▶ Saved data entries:
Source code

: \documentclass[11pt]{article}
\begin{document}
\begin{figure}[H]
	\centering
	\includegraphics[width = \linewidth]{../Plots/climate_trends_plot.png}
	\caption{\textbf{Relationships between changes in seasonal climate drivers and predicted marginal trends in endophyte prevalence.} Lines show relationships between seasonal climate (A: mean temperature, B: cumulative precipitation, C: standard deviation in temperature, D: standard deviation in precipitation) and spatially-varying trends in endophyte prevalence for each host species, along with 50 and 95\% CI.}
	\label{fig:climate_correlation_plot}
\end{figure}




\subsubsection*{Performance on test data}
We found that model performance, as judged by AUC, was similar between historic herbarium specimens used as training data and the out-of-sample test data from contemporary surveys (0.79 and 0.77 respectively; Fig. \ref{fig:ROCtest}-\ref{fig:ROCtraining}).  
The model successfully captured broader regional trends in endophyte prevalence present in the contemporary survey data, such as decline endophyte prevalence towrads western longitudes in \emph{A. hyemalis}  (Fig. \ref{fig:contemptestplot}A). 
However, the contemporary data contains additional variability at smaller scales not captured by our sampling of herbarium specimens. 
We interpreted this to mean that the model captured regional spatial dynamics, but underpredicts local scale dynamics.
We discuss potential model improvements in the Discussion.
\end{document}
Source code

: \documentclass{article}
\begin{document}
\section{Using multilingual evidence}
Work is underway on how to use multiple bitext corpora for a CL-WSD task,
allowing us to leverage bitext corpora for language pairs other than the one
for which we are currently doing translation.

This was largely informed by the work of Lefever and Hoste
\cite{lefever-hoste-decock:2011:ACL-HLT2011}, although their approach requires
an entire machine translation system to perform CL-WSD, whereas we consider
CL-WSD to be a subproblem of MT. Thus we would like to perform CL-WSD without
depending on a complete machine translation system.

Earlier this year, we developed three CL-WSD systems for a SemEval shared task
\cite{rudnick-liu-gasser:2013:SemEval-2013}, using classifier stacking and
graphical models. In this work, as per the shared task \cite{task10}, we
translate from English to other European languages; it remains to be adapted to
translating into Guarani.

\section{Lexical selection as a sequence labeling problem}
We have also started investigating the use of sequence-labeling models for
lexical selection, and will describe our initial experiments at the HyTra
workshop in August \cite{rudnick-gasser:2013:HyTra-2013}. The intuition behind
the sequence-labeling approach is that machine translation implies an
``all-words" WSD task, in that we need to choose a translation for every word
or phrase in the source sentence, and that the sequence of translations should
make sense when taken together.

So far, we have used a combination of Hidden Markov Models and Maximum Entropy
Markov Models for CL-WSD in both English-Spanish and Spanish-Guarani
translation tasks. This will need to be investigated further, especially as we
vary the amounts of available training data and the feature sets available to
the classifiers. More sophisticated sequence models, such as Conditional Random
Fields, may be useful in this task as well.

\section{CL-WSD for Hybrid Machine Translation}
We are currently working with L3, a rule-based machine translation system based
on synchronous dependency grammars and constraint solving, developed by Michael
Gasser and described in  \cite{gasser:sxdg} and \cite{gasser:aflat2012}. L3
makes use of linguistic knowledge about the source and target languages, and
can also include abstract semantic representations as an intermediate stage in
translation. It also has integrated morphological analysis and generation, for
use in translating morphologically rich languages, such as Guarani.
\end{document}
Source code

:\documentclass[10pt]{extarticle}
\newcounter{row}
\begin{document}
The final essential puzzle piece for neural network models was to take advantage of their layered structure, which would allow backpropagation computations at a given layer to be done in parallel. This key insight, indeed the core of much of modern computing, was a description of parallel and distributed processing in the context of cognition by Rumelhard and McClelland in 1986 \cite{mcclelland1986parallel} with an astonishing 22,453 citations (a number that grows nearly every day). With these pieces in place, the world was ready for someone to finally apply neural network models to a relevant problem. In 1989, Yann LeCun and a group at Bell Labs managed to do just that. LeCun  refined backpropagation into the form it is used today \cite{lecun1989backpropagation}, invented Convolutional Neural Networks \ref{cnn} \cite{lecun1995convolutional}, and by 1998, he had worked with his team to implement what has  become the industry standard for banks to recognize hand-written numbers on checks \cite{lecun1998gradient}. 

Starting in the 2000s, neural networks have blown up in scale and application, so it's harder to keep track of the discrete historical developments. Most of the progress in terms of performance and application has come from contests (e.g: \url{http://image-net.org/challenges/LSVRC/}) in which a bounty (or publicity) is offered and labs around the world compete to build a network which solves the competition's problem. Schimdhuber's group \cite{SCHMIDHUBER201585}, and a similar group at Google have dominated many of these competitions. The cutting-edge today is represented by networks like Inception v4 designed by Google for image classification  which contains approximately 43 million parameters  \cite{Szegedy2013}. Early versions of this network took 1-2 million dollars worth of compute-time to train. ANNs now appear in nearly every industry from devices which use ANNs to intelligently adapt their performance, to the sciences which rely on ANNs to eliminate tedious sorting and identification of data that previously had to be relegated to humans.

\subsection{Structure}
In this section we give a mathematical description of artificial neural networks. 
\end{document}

▶ PROBLEM STATEMENT:
In the records above, some lines hold the word "gasser". Say how many, and nothing more.

▶ RESPONSE AREA:
3